__Material for this task__:

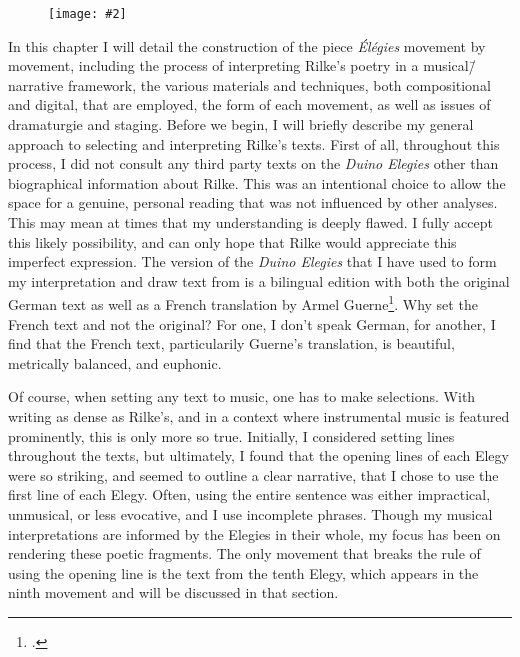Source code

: \documentclass[12pt,twoside,maitrise]{dms_ks}
\newcommand{\customincludegraphics}[4][]{%
    \begin{figure}[H]
        \centering
        \texttt{[image: \#2]}
        \caption{#4}
	\label{#3} 
    \end{figure}
}
\theoremstyle{definition}
\begin{document}
{{\customincludegraphics[scale=0.5]{2024-04-28_MH_sat50.png}{fig:live}{}

In this chapter I will detail the construction of the piece \textit{Élégies} movement by movement, including the process of interpreting Rilke's poetry in a musical\=/narrative framework, the various materials and techniques, both compositional and digital, that are employed, the form of each movement, as well as issues of dramaturgie and staging. Before we begin, I will briefly describe my general approach to selecting and interpreting Rilke's texts. First of all, throughout this process, I did not consult any third party texts on the \textit{Duino Elegies} other than biographical information about Rilke. This was an intentional choice to allow the space for a genuine, personal reading that was not influenced by other analyses. This may mean at times that my understanding is deeply flawed. I fully accept this likely possibility, and can only hope that Rilke would appreciate this imperfect expression. The version of the \textit{Duino Elegies} that I have used to form my interpretation and draw text from is a bilingual edition with both the original German text as well as a French translation by Armel Guerne\footcite{rilke_egies_1986}. Why set the French text and not the original? For one, I don't speak German, for another, I find that the French text, particularily Guerne's translation, is beautiful, metrically balanced, and euphonic.   

Of course, when setting any text to music, one has to make selections. 
With writing as dense as Rilke's, and in a context where instrumental music is featured prominently, this is only more so true. 
Initially, I considered setting lines throughout the texts, but ultimately, I found that the opening lines of each Elegy were so striking, and seemed to outline a clear narrative, that I chose to use the first line of each Elegy. 
Often, using the entire sentence was either impractical, unmusical, or less evocative, and I use incomplete phrases. 
Though my musical interpretations are informed by the Elegies in their whole, my focus has been on rendering these poetic fragments. 
The only movement that breaks the rule of using the opening line is the text from the tenth Elegy, which appears in the ninth movement and will be discussed in that section. 

}}
\end{document}
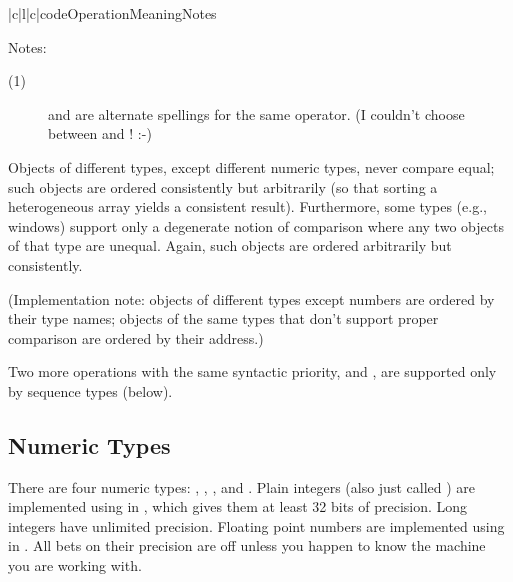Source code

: \begin{tableiii}{|c|l|c|}{code}{Operation}{Meaning}{Notes}
\end{tableiii}
\opindex{==} %

\noindent
Notes:

\begin{description}

\item[(1)]
\code{<>} and \code{!=} are alternate spellings for the same operator.
(I couldn't choose between \ABC{} and \C{}! :-)

\end{description}

Objects of different types, except different numeric types, never
compare equal; such objects are ordered consistently but arbitrarily
(so that sorting a heterogeneous array yields a consistent result).
Furthermore, some types (e.g., windows) support only a degenerate
notion of comparison where any two objects of that type are unequal.
Again, such objects are ordered arbitrarily but consistently.

(Implementation note: objects of different types except numbers are
ordered by their type names; objects of the same types that don't
support proper comparison are ordered by their address.)

Two more operations with the same syntactic priority,  and
, are supported only by sequence types (below).

\subsection{Numeric Types}

There are four numeric types: , , 
, and .
Plain integers (also just called )
are implemented using  in \C{}, which gives them at least 32
bits of precision.  Long integers have unlimited precision.  Floating
point numbers are implemented using  in \C{}.  All bets on
their precision are off unless you happen to know the machine you are
working with.

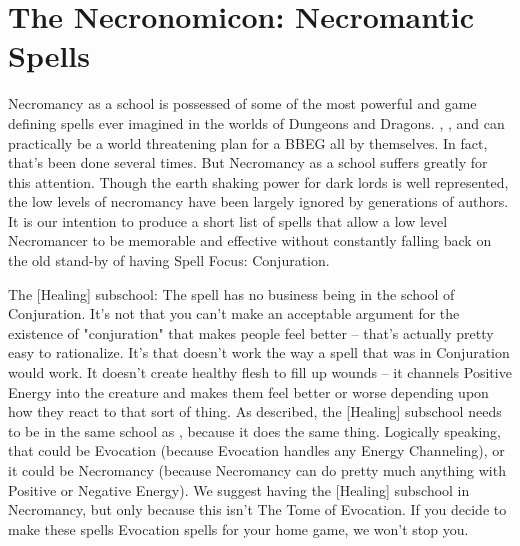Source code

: \section{The Necronomicon: Necromantic Spells}

Necromancy as a school is possessed of some of the most powerful and game defining spells ever imagined in the worlds of Dungeons and Dragons. , , and  can practically be a world threatening plan for a BBEG all by themselves. In fact, that's been done several times. But Necromancy as a school suffers greatly for this attention. Though the earth shaking power for dark lords is well represented, the low levels of necromancy have been largely ignored by generations of authors. It is our intention to produce a short list of spells that allow a low level Necromancer to be memorable and effective without constantly falling back on the old stand-by of having Spell Focus: Conjuration.

The [Healing] subschool:
The spell  has no business being in the school of Conjuration. It's not that you can't make an acceptable argument for the existence of "conjuration" that makes people feel better -- that's actually pretty easy to rationalize. It's that  doesn't work the way a spell that was in Conjuration would work. It doesn't create healthy flesh to fill up wounds -- it channels Positive Energy into the creature and makes them feel better or worse depending upon how they react to that sort of thing. As described, the [Healing] subschool needs to be in the same school as , because it does the same thing. Logically speaking, that could be Evocation (because Evocation handles any Energy Channeling), or it could be Necromancy (because Necromancy can do pretty much anything with Positive or Negative Energy). We suggest having the [Healing] subschool in Necromancy, but only because this isn't The Tome of Evocation. If you decide to make these spells Evocation spells for your home game, we won't stop you.\\

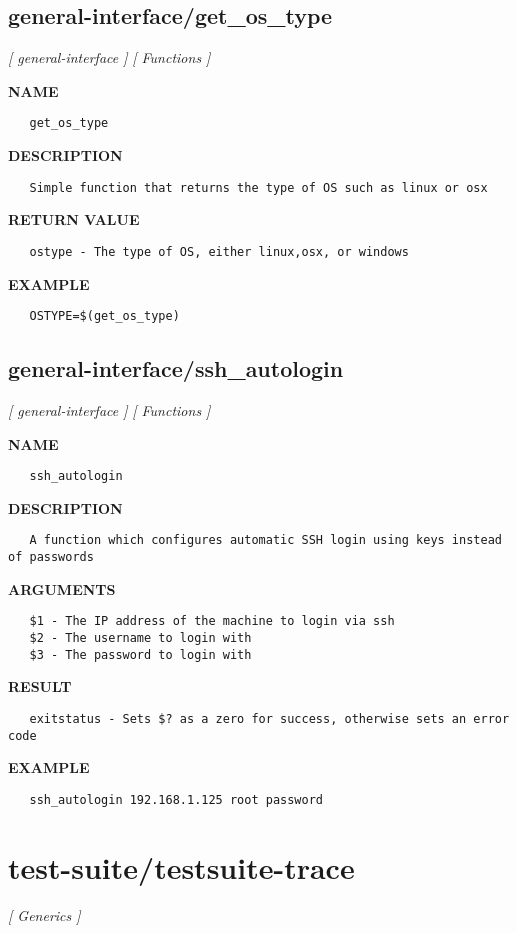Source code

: \subsection{general-interface/get\_os\_type}
\textsl{[ general-interface ]}
\textsl{[ Functions ]}

\label{ch:robo30}
\label{ch:general_interface_get_os_type}
\textbf{NAME}
\begin{verbatim}
   get_os_type
\end{verbatim}
\textbf{DESCRIPTION}
\begin{verbatim}
   Simple function that returns the type of OS such as linux or osx
\end{verbatim}
\textbf{RETURN VALUE}
\begin{verbatim}
   ostype - The type of OS, either linux,osx, or windows
\end{verbatim}
\textbf{EXAMPLE}
\begin{verbatim}
   OSTYPE=$(get_os_type)
\end{verbatim}
\newpage
\subsection{general-interface/ssh\_autologin}
\textsl{[ general-interface ]}
\textsl{[ Functions ]}

\label{ch:robo31}
\label{ch:general_interface_ssh_autologin}
\textbf{NAME}
\begin{verbatim}
   ssh_autologin
\end{verbatim}
\textbf{DESCRIPTION}
\begin{verbatim}
   A function which configures automatic SSH login using keys instead of passwords
\end{verbatim}
\textbf{ARGUMENTS}
\begin{verbatim}
   $1 - The IP address of the machine to login via ssh
   $2 - The username to login with
   $3 - The password to login with
\end{verbatim}
\textbf{RESULT}
\begin{verbatim}
   exitstatus - Sets $? as a zero for success, otherwise sets an error code
\end{verbatim}
\textbf{EXAMPLE}
\begin{verbatim}
   ssh_autologin 192.168.1.125 root password
\end{verbatim}
\newpage
\section{test-suite/testsuite-trace}
\textsl{[ Generics ]}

__Problem description__:
Retype the data word for word, please, and keep the images out.

__Output for this exercise__:
Source code

: \documentclass[12pt,twoside,maitrise]{dms_ks}
\newcommand{\customincludegraphics}[4][]{%
    \begin{figure}[H]
        \centering
        \texttt{[image: \#2]}
        \caption{#4}
	\label{#3} 
    \end{figure}
}
\theoremstyle{definition}
\begin{document}
{{\customincludegraphics[scale=0.5]{2024-04-28_MH_sat50.png}{fig:live}{}

In this chapter I will detail the construction of the piece \textit{Élégies} movement by movement, including the process of interpreting Rilke's poetry in a musical\=/narrative framework, the various materials and techniques, both compositional and digital, that are employed, the form of each movement, as well as issues of dramaturgie and staging. Before we begin, I will briefly describe my general approach to selecting and interpreting Rilke's texts. First of all, throughout this process, I did not consult any third party texts on the \textit{Duino Elegies} other than biographical information about Rilke. This was an intentional choice to allow the space for a genuine, personal reading that was not influenced by other analyses. This may mean at times that my understanding is deeply flawed. I fully accept this likely possibility, and can only hope that Rilke would appreciate this imperfect expression. The version of the \textit{Duino Elegies} that I have used to form my interpretation and draw text from is a bilingual edition with both the original German text as well as a French translation by Armel Guerne\footcite{rilke_egies_1986}. Why set the French text and not the original? For one, I don't speak German, for another, I find that the French text, particularily Guerne's translation, is beautiful, metrically balanced, and euphonic.   

Of course, when setting any text to music, one has to make selections. 
With writing as dense as Rilke's, and in a context where instrumental music is featured prominently, this is only more so true. 
Initially, I considered setting lines throughout the texts, but ultimately, I found that the opening lines of each Elegy were so striking, and seemed to outline a clear narrative, that I chose to use the first line of each Elegy. 
Often, using the entire sentence was either impractical, unmusical, or less evocative, and I use incomplete phrases. 
Though my musical interpretations are informed by the Elegies in their whole, my focus has been on rendering these poetic fragments. 
The only movement that breaks the rule of using the opening line is the text from the tenth Elegy, which appears in the ninth movement and will be discussed in that section. 

}}
\end{document}
Source code

: \begin{tableiii}{|c|l|c|}{code}{Operation}{Meaning}{Notes}
\end{tableiii}
\opindex{==} %

\noindent
Notes:

\begin{description}

\item[(1)]
\code{<>} and \code{!=} are alternate spellings for the same operator.
(I couldn't choose between \ABC{} and \C{}! :-)

\end{description}

Objects of different types, except different numeric types, never
compare equal; such objects are ordered consistently but arbitrarily
(so that sorting a heterogeneous array yields a consistent result).
Furthermore, some types (e.g., windows) support only a degenerate
notion of comparison where any two objects of that type are unequal.
Again, such objects are ordered arbitrarily but consistently.

(Implementation note: objects of different types except numbers are
ordered by their type names; objects of the same types that don't
support proper comparison are ordered by their address.)

Two more operations with the same syntactic priority,  and
, are supported only by sequence types (below).

\subsection{Numeric Types}

There are four numeric types: , , 
, and .
Plain integers (also just called )
are implemented using  in \C{}, which gives them at least 32
bits of precision.  Long integers have unlimited precision.  Floating
point numbers are implemented using  in \C{}.  All bets on
their precision are off unless you happen to know the machine you are
working with.

Source code

: \section{The Necronomicon: Necromantic Spells}

Necromancy as a school is possessed of some of the most powerful and game defining spells ever imagined in the worlds of Dungeons and Dragons. , , and  can practically be a world threatening plan for a BBEG all by themselves. In fact, that's been done several times. But Necromancy as a school suffers greatly for this attention. Though the earth shaking power for dark lords is well represented, the low levels of necromancy have been largely ignored by generations of authors. It is our intention to produce a short list of spells that allow a low level Necromancer to be memorable and effective without constantly falling back on the old stand-by of having Spell Focus: Conjuration.

The [Healing] subschool:
The spell  has no business being in the school of Conjuration. It's not that you can't make an acceptable argument for the existence of "conjuration" that makes people feel better -- that's actually pretty easy to rationalize. It's that  doesn't work the way a spell that was in Conjuration would work. It doesn't create healthy flesh to fill up wounds -- it channels Positive Energy into the creature and makes them feel better or worse depending upon how they react to that sort of thing. As described, the [Healing] subschool needs to be in the same school as , because it does the same thing. Logically speaking, that could be Evocation (because Evocation handles any Energy Channeling), or it could be Necromancy (because Necromancy can do pretty much anything with Positive or Negative Energy). We suggest having the [Healing] subschool in Necromancy, but only because this isn't The Tome of Evocation. If you decide to make these spells Evocation spells for your home game, we won't stop you.\\

Source code

: \subsection{general-interface/get\_os\_type}
\textsl{[ general-interface ]}
\textsl{[ Functions ]}

\label{ch:robo30}
\label{ch:general_interface_get_os_type}
\textbf{NAME}
\begin{verbatim}
   get_os_type
\end{verbatim}
\textbf{DESCRIPTION}
\begin{verbatim}
   Simple function that returns the type of OS such as linux or osx
\end{verbatim}
\textbf{RETURN VALUE}
\begin{verbatim}
   ostype - The type of OS, either linux,osx, or windows
\end{verbatim}
\textbf{EXAMPLE}
\begin{verbatim}
   OSTYPE=$(get_os_type)
\end{verbatim}
\newpage
\subsection{general-interface/ssh\_autologin}
\textsl{[ general-interface ]}
\textsl{[ Functions ]}

\label{ch:robo31}
\label{ch:general_interface_ssh_autologin}
\textbf{NAME}
\begin{verbatim}
   ssh_autologin
\end{verbatim}
\textbf{DESCRIPTION}
\begin{verbatim}
   A function which configures automatic SSH login using keys instead of passwords
\end{verbatim}
\textbf{ARGUMENTS}
\begin{verbatim}
   $1 - The IP address of the machine to login via ssh
   $2 - The username to login with
   $3 - The password to login with
\end{verbatim}
\textbf{RESULT}
\begin{verbatim}
   exitstatus - Sets $? as a zero for success, otherwise sets an error code
\end{verbatim}
\textbf{EXAMPLE}
\begin{verbatim}
   ssh_autologin 192.168.1.125 root password
\end{verbatim}
\newpage
\section{test-suite/testsuite-trace}
\textsl{[ Generics ]}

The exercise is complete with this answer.